--- START ---

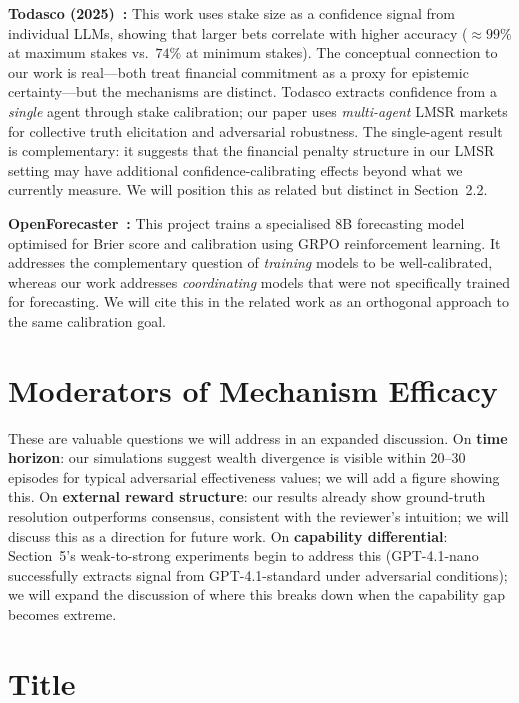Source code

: \documentclass[10pt]{article}
\begin{document}
\textbf{Todasco (2025)~\cite{todasco2025}:} This work uses stake size as a
confidence signal from individual LLMs, showing that larger bets correlate with
higher accuracy ($\approx\!99\%$ at maximum stakes vs.\ $74\%$ at minimum
stakes). The conceptual connection to our work is real---both treat financial
commitment as a proxy for epistemic certainty---but the mechanisms are distinct.
Todasco extracts confidence from a \emph{single} agent through stake calibration;
our paper uses \emph{multi-agent} LMSR markets for collective truth elicitation
and adversarial robustness. The single-agent result is complementary: it suggests
that the financial penalty structure in our LMSR setting may have additional
confidence-calibrating effects beyond what we currently measure. We will position
this as related but distinct in Section~2.2.

\textbf{OpenForecaster~\cite{openforecaster}:} This project trains a
specialised 8B forecasting model optimised for Brier score and calibration using
GRPO reinforcement learning. It addresses the complementary question of
\emph{training} models to be well-calibrated, whereas our work addresses
\emph{coordinating} models that were not specifically trained for forecasting.
We will cite this in the related work as an orthogonal approach to the same
calibration goal.

\section*{Moderators of Mechanism Efficacy}

These are valuable questions we will address in an expanded discussion.
On \textbf{time horizon}: our simulations suggest wealth divergence is visible
within 20--30 episodes for typical adversarial effectiveness values; we will add
a figure showing this. On \textbf{external reward structure}: our results already
show ground-truth resolution outperforms consensus, consistent with the
reviewer's intuition; we will discuss this as a direction for future work. On
\textbf{capability differential}: Section~5's weak-to-strong experiments begin
to address this (GPT-4.1-nano successfully extracts signal from GPT-4.1-standard
under adversarial conditions); we will expand the discussion of where this breaks
down when the capability gap becomes extreme.

\section*{Title}
\end{document}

--- END ---

### Required work
Filter the listing above down to the lines that contain the word "capability".

### Problem solution
\textbf{capability differential}: Section~5's weak-to-strong experiments begin
down when the capability gap becomes extreme.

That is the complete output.